Monday Motivation: The fine art of the (very) long sentence
I’m falling in love – with long sentences. I have come across a number in a novel called The Nix by Nathan Hill. (The New York Times said of Hill in its review of the novel that “the author seems incapable of writing a pedestrian sentence or spinning a boring story.) Well, I can attest to that.
At the risk of, well, not boring you, because I don’t think this sentence could bore anyone, here’s just one of them:
“Larry fucking Broxton, skin as pale and sickly green as the inside of an old potato, pathetic attempts at a blond mustache and beard that looked more like his face was lightly crusted with panko bread crumbs, a kind of hunchiness and withdrawn, inward manner that for some reason reminded Samuel of a small fern that could only grow in the shade, Larry Broxton, who had never once spoken in class, whose feet had outpaced the rest of his body, growth-spurt-wise, and had resulted in a kind of floppy walk, as if his feet were two large and flat river fish, feet on which he wore these chunky black sandal things that Samuel was pretty sure were designed for use only in public showers and pools, this same Larry Broxton who during the ten minutes Samuel gave to each class for ‘freewriting and brainstorming’ would idly and subconsciously and casually pick at his genitals, he could, almost every day, invariably, during their two-week sitting-together period, on the way out of class, make Laura Pottsdam laugh.”

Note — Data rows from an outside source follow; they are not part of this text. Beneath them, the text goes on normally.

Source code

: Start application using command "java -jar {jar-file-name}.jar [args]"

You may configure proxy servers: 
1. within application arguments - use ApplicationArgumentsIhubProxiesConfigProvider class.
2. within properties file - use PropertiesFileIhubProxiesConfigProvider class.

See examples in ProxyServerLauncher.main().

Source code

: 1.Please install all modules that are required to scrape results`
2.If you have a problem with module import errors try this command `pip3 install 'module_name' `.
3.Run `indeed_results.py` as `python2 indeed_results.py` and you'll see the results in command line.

(“Panko bread crumbs”? Well, here’s what Mr G says of them: they’re bread crumbs with a light, flaky texture, typically used as a coating for fried or baked food in Japanese cooking.)
Now, that’s a sentence you could write a thesis about. It doesn’t seem to be entirely coherent – and I think that’s part of the point. (I think there’s a redundant “he” towards the end.) But it certainly tells us a great deal about the narrator, a failing professor of English at a small Mid-Western university who spends more time playing computer games than he does at his day job.
I suppose it’s not far off the sort of interior monologue I was writing about recently, the sort of word-gush that so distinguishes the new leader of the free world.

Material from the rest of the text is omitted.